I should start calling these musings Ship Sagas. Or Ferry Refreshers. Or even better, Postira Postings. I'm here again, on the move, to meet my Split friend who has contrarily decided to pay me a flying visit. My other guests had a wonderful time and were dismayed that they had to leave after such a short of time. They've promised to come back!
If there is one thing I enjoy, it's making excellent food for appreciative people, and watching them having a good time. No matter how busy or tired I was in London, entertaining was always the best. Their arrival was mildly stressful for my refrigerated goodies, because the early morning Split bus they caught had gone off on a sightseeing frolick. So we arrived in Sudurad hot, fretful, hungry and, in my butter's case, a bit greasy round the edges.

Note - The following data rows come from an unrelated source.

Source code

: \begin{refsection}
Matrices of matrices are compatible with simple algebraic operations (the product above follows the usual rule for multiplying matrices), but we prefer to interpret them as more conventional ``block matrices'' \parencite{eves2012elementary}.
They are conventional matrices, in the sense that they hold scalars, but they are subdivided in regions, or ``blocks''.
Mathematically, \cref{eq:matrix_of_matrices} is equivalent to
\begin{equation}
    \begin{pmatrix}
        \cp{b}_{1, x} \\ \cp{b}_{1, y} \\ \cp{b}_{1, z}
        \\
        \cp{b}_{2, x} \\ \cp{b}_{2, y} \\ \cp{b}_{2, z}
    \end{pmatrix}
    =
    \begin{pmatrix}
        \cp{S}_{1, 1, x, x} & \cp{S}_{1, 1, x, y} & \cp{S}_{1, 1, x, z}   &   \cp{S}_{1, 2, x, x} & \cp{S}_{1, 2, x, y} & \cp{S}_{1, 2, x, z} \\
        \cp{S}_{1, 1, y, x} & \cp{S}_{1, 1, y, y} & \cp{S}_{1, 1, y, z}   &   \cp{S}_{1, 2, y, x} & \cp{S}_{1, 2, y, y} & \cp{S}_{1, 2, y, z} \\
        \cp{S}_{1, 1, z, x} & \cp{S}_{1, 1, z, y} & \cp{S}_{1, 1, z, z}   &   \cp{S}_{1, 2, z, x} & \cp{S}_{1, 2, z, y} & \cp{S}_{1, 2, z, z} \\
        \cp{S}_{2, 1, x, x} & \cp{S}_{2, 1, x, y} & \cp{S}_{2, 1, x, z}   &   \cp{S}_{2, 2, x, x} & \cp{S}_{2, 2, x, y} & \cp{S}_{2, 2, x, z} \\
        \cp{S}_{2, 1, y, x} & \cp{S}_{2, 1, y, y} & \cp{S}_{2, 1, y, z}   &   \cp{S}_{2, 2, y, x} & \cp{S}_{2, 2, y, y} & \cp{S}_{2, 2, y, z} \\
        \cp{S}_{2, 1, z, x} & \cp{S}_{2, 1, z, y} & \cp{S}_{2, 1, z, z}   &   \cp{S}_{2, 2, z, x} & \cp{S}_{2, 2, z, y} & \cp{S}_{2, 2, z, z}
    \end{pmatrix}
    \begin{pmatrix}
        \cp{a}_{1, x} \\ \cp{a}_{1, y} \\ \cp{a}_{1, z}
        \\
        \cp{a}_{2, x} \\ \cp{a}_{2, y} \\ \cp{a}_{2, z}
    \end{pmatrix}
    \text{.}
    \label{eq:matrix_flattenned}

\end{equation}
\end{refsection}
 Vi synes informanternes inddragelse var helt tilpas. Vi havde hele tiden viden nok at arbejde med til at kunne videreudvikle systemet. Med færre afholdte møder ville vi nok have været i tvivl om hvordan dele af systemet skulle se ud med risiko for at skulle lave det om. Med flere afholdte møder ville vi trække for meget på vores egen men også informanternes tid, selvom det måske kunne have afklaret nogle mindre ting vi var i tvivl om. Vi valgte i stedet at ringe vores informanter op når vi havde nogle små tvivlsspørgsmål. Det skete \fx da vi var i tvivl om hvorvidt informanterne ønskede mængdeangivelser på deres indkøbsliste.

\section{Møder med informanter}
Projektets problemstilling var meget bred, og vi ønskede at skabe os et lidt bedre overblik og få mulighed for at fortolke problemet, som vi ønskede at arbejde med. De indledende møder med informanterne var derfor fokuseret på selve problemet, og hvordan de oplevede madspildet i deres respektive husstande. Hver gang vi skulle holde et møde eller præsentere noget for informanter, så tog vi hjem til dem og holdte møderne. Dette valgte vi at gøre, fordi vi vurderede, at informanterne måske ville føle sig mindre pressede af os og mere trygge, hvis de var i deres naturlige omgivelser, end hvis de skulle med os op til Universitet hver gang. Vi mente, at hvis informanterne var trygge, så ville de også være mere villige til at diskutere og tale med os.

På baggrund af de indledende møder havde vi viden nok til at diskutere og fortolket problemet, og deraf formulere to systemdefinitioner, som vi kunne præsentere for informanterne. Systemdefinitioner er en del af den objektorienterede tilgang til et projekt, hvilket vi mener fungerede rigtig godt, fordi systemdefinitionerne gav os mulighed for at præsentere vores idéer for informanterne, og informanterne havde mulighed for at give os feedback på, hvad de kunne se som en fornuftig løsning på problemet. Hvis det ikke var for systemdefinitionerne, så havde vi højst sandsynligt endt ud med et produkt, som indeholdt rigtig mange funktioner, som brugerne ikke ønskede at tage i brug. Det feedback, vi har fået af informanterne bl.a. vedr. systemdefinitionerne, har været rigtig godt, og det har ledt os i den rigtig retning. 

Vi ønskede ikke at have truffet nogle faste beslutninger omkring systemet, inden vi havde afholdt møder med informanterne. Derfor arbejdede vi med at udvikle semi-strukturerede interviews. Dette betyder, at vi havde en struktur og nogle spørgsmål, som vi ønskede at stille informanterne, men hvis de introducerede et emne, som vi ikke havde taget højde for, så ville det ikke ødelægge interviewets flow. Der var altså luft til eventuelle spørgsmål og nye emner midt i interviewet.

Jenny was longing to throw herself into the sea, but we firstly and necessarily enjoyed various salads, cured meats and fresh cheeses, and local red wine that had magically appeared during the course of the morning. Life in the shape of calories returned, and peace finally started to descend on this busy duo. We caught up on what had been going on in the art, legal, and business life of London whilst the water twinkled invitingly.
It was curious to have a London experience on the Island with 'people from London'. I know the other contrary one was here recently but for me she has different London associations; crazy nights out, tea and toast in the morning, but ultimately a calming influence. Everything a best mate should be. However these two had been running around Split and Omiš for two weeks catching up with extended family, and planning their Croatian wedding, whilst he sporadically dealt with work issues. So they hadn't actually had time to catch a breath. Few opportunities to absorb the softer Dalmatian air into their lungs to replace the Ritalin infused London stuff.
I felt their anxiety, hurry, speed, everything. They were moving out of step with people on the island, like a badly placed overhead projector slide, or watching a 3D film without glasses. Let me stress that this isn't a bad thing, quite the reverse! It is inspirational. It was like they were emanating ripples of energy and I could see the sparks. One of the main reasons I enjoy my job as a researcher/law librarian is the information tussles with insanely bright people who are utterly obsessed with detail. And I had a faint pang of longing for that intellectual challenge.
It's times like this which makes me realise how far I've come, and the massive step I took giving up my amazing job to live in this foreign environment. This must have been why people said I was being brave! I'm continuously asked whether I'm bored here, or how I could have left my home city, and so many doubts have been cast on my ability to cope in an island winter. Naturally that just makes me determined to try. But just the challenge of settling here must be taking up reserves of energy. I must not take for granted the change in environment and how enormous the cultural gap is.
No I'm not bored. Unsettled, a little insecure, thoughtful, more quiet than before maybe. But as I explained to someone, an engine stuck in the highest gear is going to burn out eventually. A change of road intensity, a couple of corners, a few diversions is much better for the engine. And that is how I feel my brain is at the moment. Temporarily off-roading!